O livro vai do ápice de Manuel Francisco dos Santos – o Mané Garrincha -, principal nome dos dois primeiros títulos mundiais da seleção brasileira, ao seu fundo do poço, definhando-se pelo problema do alcoolismo que acabou matando-o. Daí surgiu o interesse de Ruy pela feitura da biografia: um homem adorado pelo Brasil, famoso, craque, ídolo, e que o álcool destruiu. O autor escreveu com conhecimento de causa, afinal também sofreu com o alcoolismo. A diferença em relação a Garrincha foi que uma internação bastou-lhe para abandonar de vez o álcool. Mas, como ele mesmo me escreveu, nada de triunfalismos. Eu, que caminho para dois anos sem beber, enviei a ele a crônica que escrevi para este blog contando um pouco dessa história, e assim ele me respondeu. Que leu, gostou, mas me disse para ter cuidado: “um ano sem beber não é nada, assim como 33 anos sem beber, como eu (Ruy) não é nada. Quem sabe, um dia, poderemos achar que ganhamos”, respondeu-me, gentilmente, por e-mail.

Por razões óbvias, quem gosta de futebol irá deliciar-se com as descrições dos inesquecíveis momentos de Garrincha em campo; seus dribles, humilhações que deixavam os marcadores no chão. Em especial o relato das Copas de 1958 e 1962, das quais Garrincha foi o grande nome – Pelé machucou-se logo no início da segunda. Sua história com o Botafogo, um clube gigante, que já foi uma sucursal da seleção brasileira, e que já não de hoje, vive sérias dificuldades. E também seus problemas de contrato, sua total inabilidade com questões financeiras. Sua maneira primária e até animalesca de ser, na qual a responsabilidade nunca constava como atributo. Fez dezenas de filhos, conhecidos e desconhecidos, traía quase como driblava – exceção feita ao relacionamento com a cantora Elza Soares, com quem ficou cerca de 15 anos e que foi o grande amor de sua vida. A biografia, como nos contou Ruy Castro no curso, foi também um renascimento para Elza, que segundo o autor, foi muito culpada após a morte de Garrincha, o que foi de monumental injustiça.

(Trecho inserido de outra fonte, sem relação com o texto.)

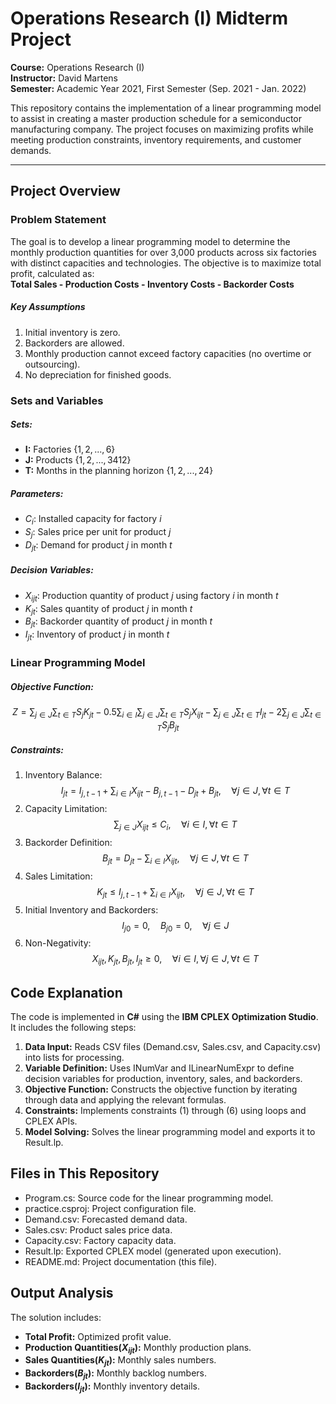 # Operations Research (I) Midterm Project

**Course:** Operations Research (I)  
**Instructor:** David Martens  
**Semester:** Academic Year 2021, First Semester (Sep. 2021 - Jan. 2022)

This repository contains the implementation of a linear programming model to assist in creating a master production schedule for a semiconductor manufacturing company. The project focuses on maximizing profits while meeting production constraints, inventory requirements, and customer demands.

---

## Project Overview
### Problem Statement
The goal is to develop a linear programming model to determine the monthly production quantities for over 3,000 products across six factories with distinct capacities and technologies. The objective is to maximize total profit, calculated as:  
**Total Sales - Production Costs - Inventory Costs - Backorder Costs**
##### Key Assumptions
1. Initial inventory is zero.
2. Backorders are allowed.
3. Monthly production cannot exceed factory capacities (no overtime or outsourcing).
4. No depreciation for finished goods.
### Sets and Variables
##### Sets:
* **I:** Factories $\lbrace1, 2, ..., 6\rbrace$
* **J:** Products $\lbrace1,2,...,3412\rbrace$
* **T:** Months in the planning horizon $\lbrace1,2,...,24\rbrace$
##### Parameters:
* $C_{i}$: Installed capacity for factory $i$
* $S_{j}$: Sales price per unit for product $j$
* $D_{jt}$: Demand for product $j$ in month $t$
##### Decision Variables:
* $X_{ijt}$: Production quantity of product $j$ using factory $i$ in month $t$
* $K_{jt}$: Sales quantity of product $j$ in month $t$
* $B_{jt}$: Backorder quantity of product $j$ in month $t$
* $I_{jt}$: Inventory of product $j$ in month $t$
### Linear Programming Model
##### Objective Function:
$$
Z = \sum_{j \in J} \sum_{t \in T} S_j K_{jt} 
    - 0.5 \sum_{i \in I} \sum_{j \in J} \sum_{t \in T} S_j X_{ijt} 
    - \sum_{j \in J} \sum_{t \in T} I_{jt} 
    - 2 \sum_{j \in J} \sum_{t \in T} S_j B_{jt}
$$
##### Constraints:
1. Inventory Balance:
$$I_{jt} = I_{j, t-1} + \sum_{i \in I} X_{ijt} - B_{j, t-1} - D_{jt} + B_{jt}, \quad \forall j \in J, \forall t \in T$$
2. Capacity Limitation:
$$\sum_{j \in J} X_{ijt} \leq C_i, \quad \forall i \in I, \forall t \in T$$
3. Backorder Definition:
$$B_{jt} = D_{jt} - \sum_{i \in I} X_{ijt}, \quad \forall j \in J, \forall t \in T$$
4. Sales Limitation:
$$K_{jt} \leq I_{j, t-1} + \sum_{i \in I} X_{ijt}, \quad \forall j \in J, \forall t \in T$$
5. Initial Inventory and Backorders:
$$I_{j0} = 0, \quad B_{j0} = 0, \quad \forall j \in J$$
6. Non-Negativity:
$$X_{ijt}, K_{jt}, B_{jt}, I_{jt} \geq 0, \quad \forall i \in I, \forall j \in J, \forall t \in T$$

## Code Explanation
The code is implemented in **C#** using the **IBM CPLEX Optimization Studio**. It includes the following steps:
1. **Data Input:** Reads CSV files (Demand.csv, Sales.csv, and Capacity.csv) into lists for processing.
2. **Variable Definition:** Uses INumVar and ILinearNumExpr to define decision variables for production, inventory, sales, and backorders.
3. **Objective Function:** Constructs the objective function by iterating through data and applying the relevant formulas.
4. **Constraints:** Implements constraints (1) through (6) using loops and CPLEX APIs.
5. **Model Solving:** Solves the linear programming model and exports it to Result.lp.

## Files in This Repository
* Program.cs: Source code for the linear programming model.
* practice.csproj: Project configuration file.
* Demand.csv: Forecasted demand data.
* Sales.csv: Product sales price data.
* Capacity.csv: Factory capacity data.
* Result.lp: Exported CPLEX model (generated upon execution).
* README.md: Project documentation (this file).

## Output Analysis
The solution includes:
* **Total Profit:** Optimized profit value.
* **Production Quantities($X_{ijt}$):** Monthly production plans.
* **Sales Quantities($K_{jt}$):** Monthly sales numbers.
* **Backorders($B_{jt}$):** Monthly backlog numbers.
* **Backorders($I_{jt}$):** Monthly inventory details.
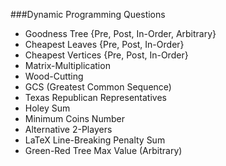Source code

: ###Dynamic Programming Questions

- Goodness Tree {Pre, Post, In-Order, Arbitrary}
- Cheapest Leaves {Pre, Post, In-Order}
- Cheapest Vertices {Pre, Post, In-Order}
- Matrix-Multiplication
- Wood-Cutting
- GCS (Greatest Common Sequence)
- Texas Republican Representatives
- Holey Sum
- Minimum Coins Number
- Alternative 2-Players
- LaTeX Line-Breaking Penalty Sum
- Green-Red Tree Max Value (Arbitrary)
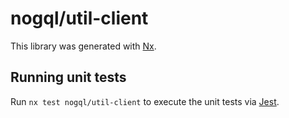 # nogql/util-client

This library was generated with [Nx](https://nx.dev).

## Running unit tests

Run `nx test nogql/util-client` to execute the unit tests via [Jest](https://jestjs.io).
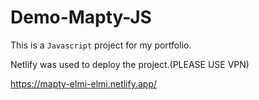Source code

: # Demo-Mapty-JS

This is a `Javascript` project for my portfolio.

Netlify was used to deploy the project.(PLEASE USE VPN)

https://mapty-elmi-elmi.netlify.app/
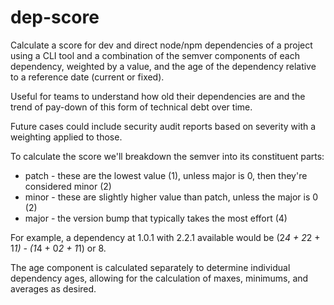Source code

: # dep-score

Calculate a score for dev and direct node/npm dependencies of a project using a CLI tool and a combination of the semver components of each dependency, weighted by a value, and the age of the dependency relative to a reference date (current or fixed).

Useful for teams to understand how old their dependencies are and the trend of pay-down of this form of technical debt over time.

Future cases could include security audit reports based on severity with a weighting applied to those.

To calculate the score we'll breakdown the semver into its constituent parts:

- patch - these are the lowest value (1), unless major is 0, then they're considered minor (2)
- minor - these are slightly higher value than patch, unless the major is 0 (2)
- major - the version bump that typically takes the most effort (4)

For example, a dependency at 1.0.1 with 2.2.1 available would be (2*4 + 2*2 + 1*1) - (1*4 + 0*2 + 1*1) or 8.

The age component is calculated separately to determine individual dependency ages, allowing for the calculation of maxes, minimums, and averages as desired.
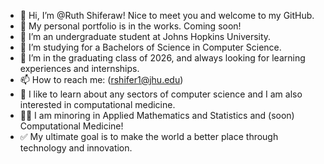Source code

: - 👋 Hi, I’m @Ruth Shiferaw! Nice to meet you and welcome to my GitHub.
- 🌟 My personal portfolio is in the works. Coming soon!
- 👀 I’m an undergraduate student at Johns Hopkins University.
- 🌱 I’m studying for a Bachelors of Science in Computer Science.
- 💞️ I’m in the graduating class of 2026, and always looking for learning experiences and internships.
- 📫 How to reach me: (rshifer1@jhu.edu)
- 📝 I like to learn about any sectors of computer science and I am also interested in computational medicine.
- 👩‍🎓 I am minoring in Applied Mathematics and Statistics and (soon) Computational Medicine!
- ✅ My ultimate goal is to make the world a better place through technology and innovation.

<!---
ruth-shiferaw/ruth-shiferaw is a ✨ special ✨ repository because its `README.md` (this file) appears on your GitHub profile.
You can click the Preview link to take a look at your changes.
--->
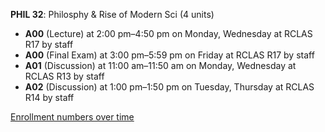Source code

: **PHIL 32**: Philosphy & Rise of Modern Sci (4 units)

- **A00** (Lecture) at 2:00 pm–4:50 pm on Monday, Wednesday at RCLAS R17 by staff
- **A00** (Final Exam) at 3:00 pm–5:59 pm on Friday at RCLAS R17 by staff
- **A01** (Discussion) at 11:00 am–11:50 am on Monday, Wednesday at RCLAS R13 by staff
- **A02** (Discussion) at 1:00 pm–1:50 pm on Tuesday, Thursday at RCLAS R14 by staff

[Enrollment numbers over time](./PHIL32.tsv)
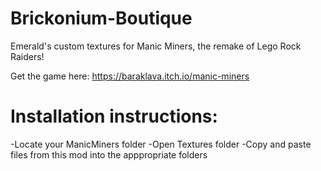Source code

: # Brickonium-Boutique
Emerald's custom textures for Manic Miners, the remake of Lego Rock Raiders!

Get the game here: https://baraklava.itch.io/manic-miners

# Installation instructions:

-Locate your ManicMiners folder
-Open Textures folder
-Copy and paste files from this mod into the apppropriate folders
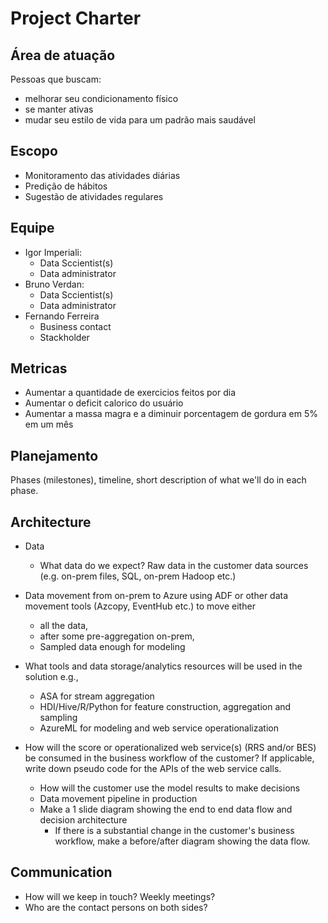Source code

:# Project Charter

## Área de atuação
Pessoas que buscam:
- melhorar seu condicionamento físico
- se manter ativas
- mudar seu estilo de vida para um padrão mais saudável

## Escopo
- Monitoramento das atividades diárias
- Predição de hábitos
- Sugestão de atividades regulares

## Equipe
- Igor Imperiali:
  - Data Sccientist(s)
  - Data administrator
- Bruno Verdan:
  - Data Sccientist(s)
  - Data administrator
- Fernando Ferreira
  - Business contact
  - Stackholder

## Metricas
- Aumentar a quantidade de exercicios feitos por dia
- Aumentar o deficit calorico do usuário
- Aumentar a massa magra e a diminuir porcentagem de gordura em 5% em um mês

## Planejamento
Phases (milestones), timeline, short description of what we'll do in each phase.

## Architecture
- Data

  - What data do we expect? Raw data in the customer data sources (e.g. on-prem files, SQL, on-prem Hadoop etc.)
- Data movement from on-prem to Azure using ADF or other data movement tools (Azcopy, EventHub etc.) to move either

  - all the data,
  - after some pre-aggregation on-prem,
  - Sampled data enough for modeling
- What tools and data storage/analytics resources will be used in the solution e.g.,

  - ASA for stream aggregation
  - HDI/Hive/R/Python for feature construction, aggregation and sampling
  - AzureML for modeling and web service operationalization
- How will the score or operationalized web service(s) (RRS and/or BES) be consumed in the business workflow of the customer? If applicable, write down pseudo code for the APIs of the web service calls.

  - How will the customer use the model results to make decisions
  - Data movement pipeline in production
  - Make a 1 slide diagram showing the end to end data flow and decision architecture
    - If there is a substantial change in the customer's business workflow, make a before/after diagram showing the data flow.
## Communication
- How will we keep in touch? Weekly meetings?
- Who are the contact persons on both sides?
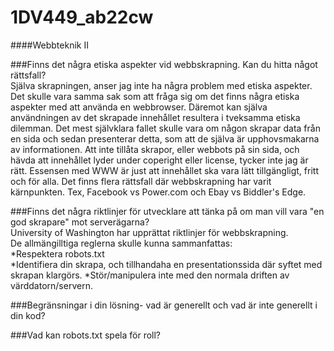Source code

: # 1DV449_ab22cw
####Webbteknik II    
     
     
###Finns det några etiska aspekter vid webbskrapning. Kan du hitta något rättsfall?   
Själva skrapningen, anser jag inte ha några problem med etiska aspekter. Det skulle vara samma sak som att fråga sig om det finns några etiska aspekter med att använda en webbrowser. Däremot kan själva användningen av det skrapade innehållet resultera i tveksamma etiska dilemman. Det mest självklara fallet skulle vara om någon skrapar data från en sida och sedan presenterar detta, som att de själva är upphovsmakarna av informationen. Att inte tillåta skrapor, eller webbots på sin sida, och hävda att innehållet lyder under coperight eller license, tycker inte jag är rätt. Essensen med WWW är just att innehållet ska vara lätt tillgängligt, fritt och för alla. Det finns flera rättsfall där webbskrapning har varit kärnpunkten. Tex, Facebook vs Power.com och Ebay vs Biddler's Edge.     

###Finns det några riktlinjer för utvecklare att tänka på om man vill vara "en god skrapare" mot serverägarna?   
University of Washington har upprättat riktlinjer för webbskrapning.     
De allmängilltiga reglerna skulle kunna sammanfattas:   
*Respektera robots.txt   
*Identifiera din skrapa, och tillhandaha en presentationssida där syftet med skrapan klargörs. 
*Stör/manipulera inte med den normala driften av värddatorn/servern.   
   
###Begränsningar i din lösning- vad är generellt och vad är inte generellt i din kod?   


###Vad kan robots.txt spela för roll?
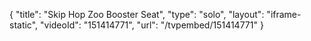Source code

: {
    "title": "Skip Hop Zoo Booster Seat",
    "type": "solo",
    "layout": "iframe-static",
    "videoId": "151414771",
    "url": "\/tvpembed\/151414771"
}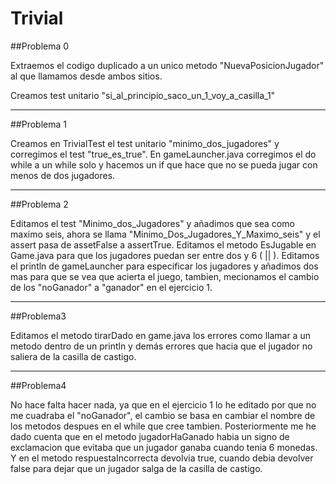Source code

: # Trivial

##Problema 0 

Extraemos el codigo duplicado a un unico metodo "NuevaPosicionJugador"
al que llamamos desde ambos sitios.

Creamos test unitario "si_al_principio_saco_un_1_voy_a_casilla_1"

***
##Problema 1 

Creamos en TrivialTest el test unitario "minimo_dos_jugadores" y corregimos el test "true_es_true".
En gameLauncher.java corregimos el do while a un while solo y hacemos un if que hace que no se pueda jugar con menos de dos jugadores.  

***
##Problema 2

Editamos el test "Minimo_dos_Jugadores" y añadimos que sea como maximo seis, ahora se llama "Minimo_Dos_Jugadores_Y_Maximo_seis" y el assert pasa de assetFalse a assertTrue.
Editamos el metodo EsJugable en Game.java para que los jugadores puedan ser entre dos y 6 ( || ).
Editamos el println de gameLauncher para especificar los jugadores y añadimos dos mas para que se vea que acierta el juego, tambien, mecionamos el cambio de los "noGanador" a "ganador" en el ejercicio 1.

***
##Problema3

Editamos el metodo tirarDado en game.java los errores como llamar a un metodo dentro de un println y demás errores que hacia que el jugador no saliera de la casilla de castigo.

***
##Problema4

No hace falta hacer nada, ya que en el ejercicio 1 lo he editado por que no me cuadraba el "noGanador", el cambio se basa en cambiar el nombre de los metodos despues en el while que cree tambien. 
Posteriormente me he dado cuenta que en el metodo jugadorHaGanado habia un signo de exclamacion que evitaba que un jugador ganaba cuando tenia 6 monedas.
Y en el metodo respuestaIncorrecta devolvia true, cuando debia devolver false para dejar que un jugador salga de la casilla de castigo. 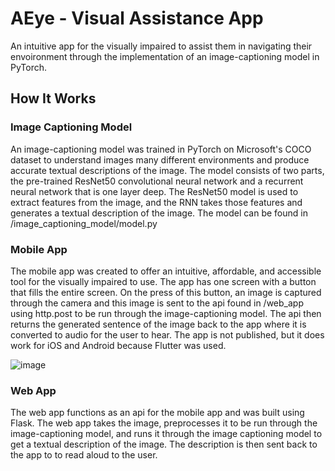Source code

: # AEye - Visual Assistance App
An intuitive app for the visually impaired to assist them in navigating their envoironment through the implementation of an image-captioning model in PyTorch.

## How It Works

### Image Captioning Model
An image-captioning model was trained in PyTorch on Microsoft's COCO dataset to understand images many different environments and produce accurate textual descriptions of the image. The model consists of two parts, the pre-trained ResNet50 convolutional neural network and a recurrent neural network that is one layer deep. The ResNet50 model is used to extract features from the image, and the RNN takes those features and generates a textual description of the image. The model can be found in /image_captioning_model/model.py

### Mobile App
The mobile app was created to offer an intuitive, affordable, and accessible tool for the visually impaired to use. The app has one screen with a button that fills the entire screen. On the press of this button, an image is captured through the camera and this image is sent to the api found in /web_app using http.post to be run through the image-captioning model. The api then returns the generated sentence of the image back to the app where it is converted to audio for the user to hear. The app is not published, but it does work for iOS and Android because Flutter was used.

![image](https://user-images.githubusercontent.com/64166777/112535128-e8217c80-8d79-11eb-9786-a214e49292c9.png)

### Web App
The web app functions as an api for the mobile app and was built using Flask. The web app takes the image, preprocesses it to be run through the image-captioning model, and runs it through the image captioning model to get a textual description of the image. The description is then sent back to the app to to read aloud to the user. 
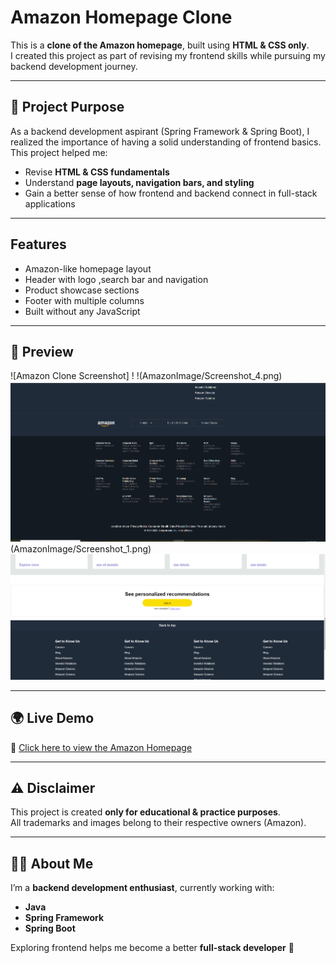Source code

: # Amazon Homepage Clone

This is a **clone of the Amazon homepage**, built using **HTML & CSS only**.  
I created this project as part of revising my frontend skills while pursuing my backend development journey.

---

## 🚀 Project Purpose
As a backend development aspirant (Spring Framework & Spring Boot), I realized the importance of having a solid understanding of frontend basics.  
This project helped me:
- Revise **HTML & CSS fundamentals**
- Understand **page layouts, navigation bars, and styling**
- Gain a better sense of how frontend and backend connect in full-stack applications

---

## Features
- Amazon-like homepage layout
- Header with logo ,search bar and navigation 
- Product showcase sections
- Footer with  multiple columns
- Built without any JavaScript

---

## 📸 Preview
![Amazon Clone Screenshot] ! !(AmazonImage/Screenshot_4.png) ![4](AmazonImage/Screenshot_3.png)(AmazonImage/Screenshot_1.png)![2](AmazonImage/Screenshot_2.png)

----

## 🌍 Live Demo
🔗 [Click here to view the Amazon Homepage](https://github.com/tarek-285/amazon-homepage-clone.git)  

---

## ⚠️ Disclaimer
This project is created **only for educational & practice purposes**.  
All trademarks and images belong to their respective owners (Amazon).

----

## 👨‍💻 About Me
I’m a **backend development enthusiast**, currently working with:
- **Java**
- **Spring Framework**
- **Spring Boot**

Exploring frontend helps me become a better **full-stack developer** 🚀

Uma história de vida, de dependência, de dom, de paixão, capítulos do Brasil. Assim são os livros de Ruy Castro, que nos teletransportam à época narrada. No caso de “Estrela Solitária”, a começar no interior do Rio de Janeiro, em Pau Grande – terra natal de Garrincha -, nos anos de 30 e 40. Passando à capital carioca a partir da década de 50, pelos governos de Juscelino Kubitschek, Jango, ditadura militar etc. Para mim, uma aula e inspiração para seguir escrevendo e lendo histórias riquíssimas. Já à vista, o livro “Chega de Saudade: a história e as histórias da Bossa Nova”, do mesmo autor e editora de “Estrela Solitária”. Fica a indicação de um livro altamente envolvente, emocionante e prestador de serviço à sociedade, colocando em evidência uma figura incrivelmente pública, com dom nato e tudo para ter uma ótima vida, e que se foi antes de completar 50 anos, depois de passar pelas piores crises que um alcoólatra pode enfrentar. Fica também minha reverência a este craque incrível, a “alegria do povo”, que eu somente lamento por não ter visto jogar.

Livro de Ruy Castro humaniza o gênio da bola e evidencia os problemas do alcoolismo, que vitimaram Garrincha

Publicado por Fábio Blanco

Jornalista, natural de Londrina (PR), que quer explorar o que o encanta no mundo através da escrita. Apaixonado por futebol, música e pelas belezas do cotidiano, em detrimento das suas regras e poderes. Humano, acima de tudo.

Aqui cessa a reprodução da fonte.